Un chien de garde irlandais sévit contre les publicités "trompeuses" sur les devises numériques


L’Irlande pourrait devenir le dernier pays à sévir contre les publicités sur les devises numériques à un moment où d’autres juridictions, dont le Royaume-Uni, l’Espagne, Singapour et d’autres, ont adopté une position ferme.

L’Autorité irlandaise des normes publicitaires (ASAI) a révélé qu’elle réagissait à la popularité croissante de la monnaie numérique dans le pays, ce qui a forcé de nombreux fournisseurs de services d’actifs virtuels (VASP) tels que les échanges, les portefeuilles de monnaie numérique et même les projets de monnaie numérique à pousser leurs annonces de manière agressive pour attirer les clients.

Selon un porte-parole de l’ASAI. Il y en a d’autres qui minimisent les risques que l’investissement dans les actifs numériques pourrait poser aux investisseurs, a-t-il ajouté.

Un chien de garde irlandais sévit contre les publicités

« L’ASAI envisage d’examiner si des règles et/, a déclaré le porte-parole, s’adressant à l’Irish Independent.

Selon le porte-parole. même si le régulateur évalue s’il a besoin de nouvelles réglementations pour le secteur des actifs virtuels ou s’il modifiera les réglementations existantes pour s’adapter aux nouveaux développements.

« L’ASAI est consciente des préoccupations concernant la connaissance des consommateurs sur les crypto-monnaies. Outre les règles générales sur la véracité, l’honnêteté et la justification. a ajouté le porte-parole.

Floki Inu, une pièce de monnaie nommée d’après le chien d’Elon Musk qui se fait passer pour le prochain Dogecoin. Au Royaume-Uni. exhortant les investisseurs à affluer vers Floki s’ils avaient raté la folie Dogecoin.

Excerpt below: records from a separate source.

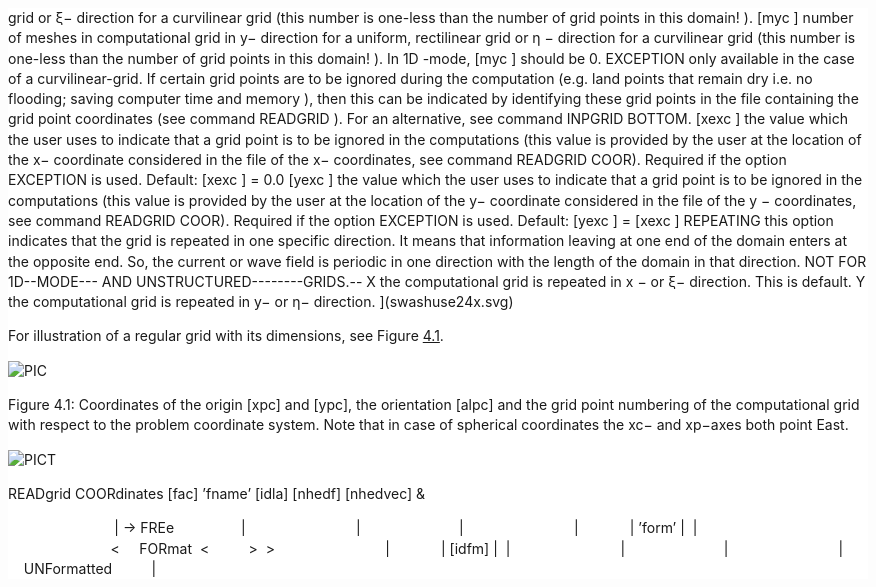 grid or ξ− direction for a curvilinear grid (this number  is one-less than the
number  of grid points in this domain! ).
[myc ]        number  of meshes in computational  grid in y− direction for a uniform,  rectilinear
grid or η − direction for a curvilinear grid (this number is one-less than the
number  of grid points in this domain! ). In 1D -mode, [myc ] should be 0.
EXCEPTION     only available in the case of a curvilinear-grid. If certain grid points are to be
ignored during the computation  (e.g. land points that remain dry i.e. no
flooding; saving computer  time and memory  ), then  this can be indicated by
identifying these grid points in the file containing the grid point coordinates
(see command   READGRID ). For an alternative, see command INPGRID   BOTTOM.
[xexc ]       the value which the user uses to indicate that a grid point is to be ignored
in the computations (this value is provided by the user at the location of the
x− coordinate considered in the file of the x− coordinates, see command
READGRID   COOR). Required if the option EXCEPTION is used.
Default: [xexc ] = 0.0
[yexc ]       the value which the user uses to indicate that a grid point is to be ignored
in the computations (this value is provided by the user at the location of the
y− coordinate considered in the file of the y − coordinates, see command
READGRID   COOR). Required if the option EXCEPTION is used.
Default: [yexc ] = [xexc ]
REPEATING     this option indicates that the grid is repeated in one specific direction.
It means that information leaving at one end of the domain enters at
the opposite end. So, the current or wave field is periodic in one direction
with the length of the domain in that direction.
NOT   FOR  1D--MODE--- AND   UNSTRUCTURED--------GRIDS.--
X             the computational  grid is repeated  in x − or ξ− direction.
This is default.
Y             the computational  grid is repeated  in y−  or η− direction.
](swashuse24x.svg)

For illustration of a regular grid with its dimensions, see Figure [4.1](#-coordinates-of-the-origin-xpc-and-ypc-the-orientation-alpc-and-the-grid-point-numbering-of-the-computational-grid-with-respect-to-the-problem-coordinate-system-note-that-in-case-of-spherical-coordinates-the-xc-and-xpaxes-both-point-east).

![PIC](swashgrid.svg)

Figure 4.1: Coordinates of the origin \[xpc\] and \[ypc\], the orientation \[alpc\] and the grid point numbering of the computational grid with respect to the problem coordinate system. Note that in case of spherical coordinates the xc− and xp−axes both point East.

![PICT](swashuse25x.svg)

READgrid COORdinates \[fac\] ’fname’ \[idla\] \[nhedf\] \[nhedvec\] &

                           | -> FREe                 |
                           |                         |
                           |             | ’form’ |  |
                          <     FORmat  <          >  >
                           |             | \[idfm\] |  |
                           |                         |
                           |    UNFormatted          |
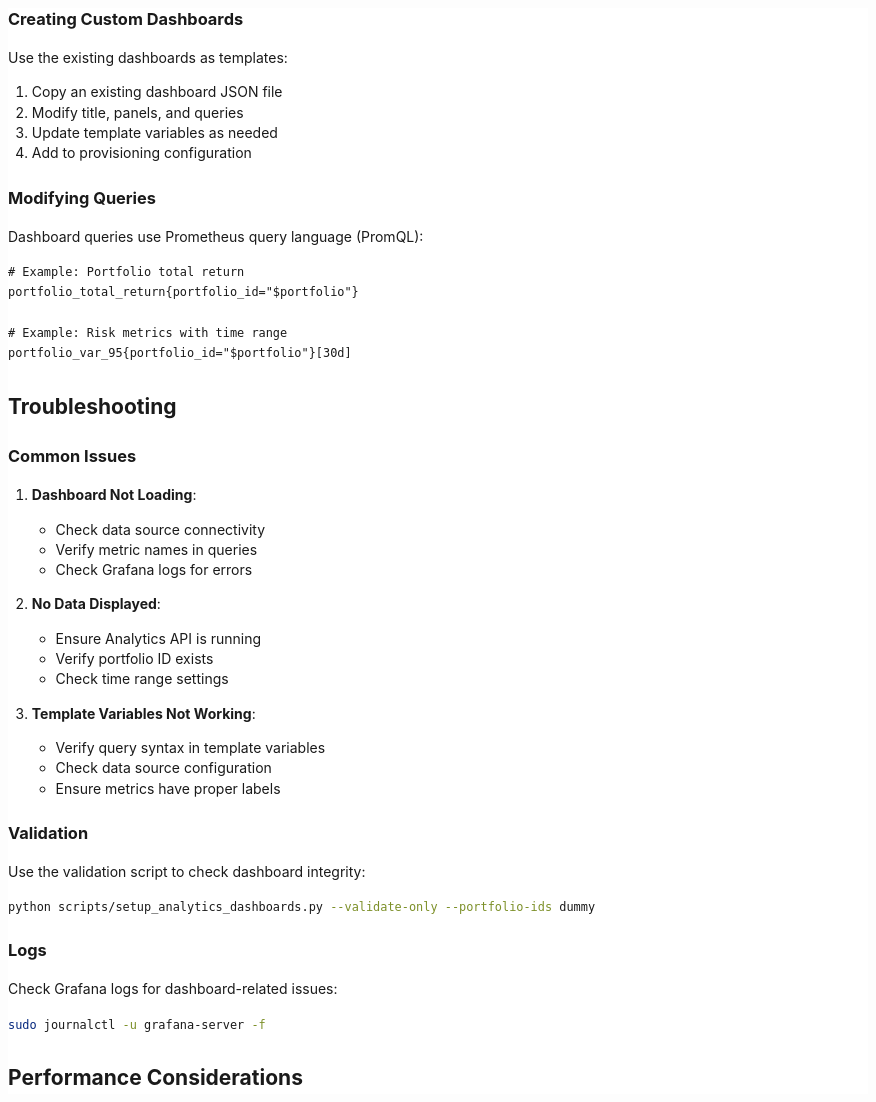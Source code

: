 ### Creating Custom Dashboards
Use the existing dashboards as templates:

1. Copy an existing dashboard JSON file
2. Modify title, panels, and queries
3. Update template variables as needed
4. Add to provisioning configuration

### Modifying Queries
Dashboard queries use Prometheus query language (PromQL):

```promql
# Example: Portfolio total return
portfolio_total_return{portfolio_id="$portfolio"}

# Example: Risk metrics with time range
portfolio_var_95{portfolio_id="$portfolio"}[30d]
```

## Troubleshooting

### Common Issues

1. **Dashboard Not Loading**:
   - Check data source connectivity
   - Verify metric names in queries
   - Check Grafana logs for errors

2. **No Data Displayed**:
   - Ensure Analytics API is running
   - Verify portfolio ID exists
   - Check time range settings

3. **Template Variables Not Working**:
   - Verify query syntax in template variables
   - Check data source configuration
   - Ensure metrics have proper labels

### Validation
Use the validation script to check dashboard integrity:

```bash
python scripts/setup_analytics_dashboards.py --validate-only --portfolio-ids dummy
```

### Logs
Check Grafana logs for dashboard-related issues:

```bash
sudo journalctl -u grafana-server -f
```

## Performance Considerations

En Irlande. C’était après avoir reçu plusieurs plaintes de consommateurs concernant le « Doge manqué ? Get Floki » annonces. Floki avait omis de souligner qu’investir dans la pièce meme comportait des risques et que sa valeur pouvait augmenter ou diminuer.

L’ASAI n’est que l’un des régulateurs irlandais qui se penche sur les monnaies numériques alors que l’adoption s’envole. En mars. les décrivant comme « très risqués et spéculatifs ».

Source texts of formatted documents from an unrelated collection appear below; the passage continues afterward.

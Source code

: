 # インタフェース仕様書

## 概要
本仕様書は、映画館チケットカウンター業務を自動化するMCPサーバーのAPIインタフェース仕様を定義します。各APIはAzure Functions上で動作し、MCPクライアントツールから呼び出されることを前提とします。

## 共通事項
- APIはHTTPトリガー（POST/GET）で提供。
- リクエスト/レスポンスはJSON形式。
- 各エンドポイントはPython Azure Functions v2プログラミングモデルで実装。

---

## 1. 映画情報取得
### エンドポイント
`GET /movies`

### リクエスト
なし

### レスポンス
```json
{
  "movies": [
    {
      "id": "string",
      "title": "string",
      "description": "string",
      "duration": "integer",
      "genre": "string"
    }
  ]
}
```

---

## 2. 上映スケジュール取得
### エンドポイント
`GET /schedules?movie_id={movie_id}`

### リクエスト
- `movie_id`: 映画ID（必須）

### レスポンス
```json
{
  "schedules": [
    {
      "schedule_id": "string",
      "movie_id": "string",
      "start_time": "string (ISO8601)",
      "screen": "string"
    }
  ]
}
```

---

Alors que les gens peuvent être attirés par ces investissements par les rendements élevés annoncés, la réalité est qu’ils comportent des risques importants.

L’agence fiscale du pays, connue sous le nom de Revenue, revoit également ses méthodes d’imposition pour tenir compte des investissements en monnaie numérique. Il a prétendu «mettre à jour et élargir» ses directives sur le traitement des actifs numériques pour s’assurer que les investisseurs ne se soustraient pas à l’impôt.

À l’heure actuelle, Revenue s’appuie entièrement sur l’auto-déclaration des gains des investisseurs en actifs numériques sans aucun moyen de suivre pour confirmer les chiffres, laissant une échappatoire que les investisseurs peuvent exploiter pour échapper à l’impôt. L’agence fait pression pour que les bourses et les portefeuilles soient obligés de déclarer les détails de tous leurs clients, ce qui facilite grandement la fiscalité des commerçants.

L’Internal Revenue Service (IRS) des États-Unis a pris des mesures similaires. En novembre 2017, un juge fédéral a ordonné à Coinbase (NASDAQ : COIN) de remettre les informations d’identification au fisc pour tous les clients avec plus de 20 000 $ de transactions annuelles.

En Irlande, Revenue cherche également à imposer les résidents irlandais qui possèdent des actifs numériques à l’extérieur du pays ainsi que les personnes non domiciliées qui négocient des actifs numériques en Irlande.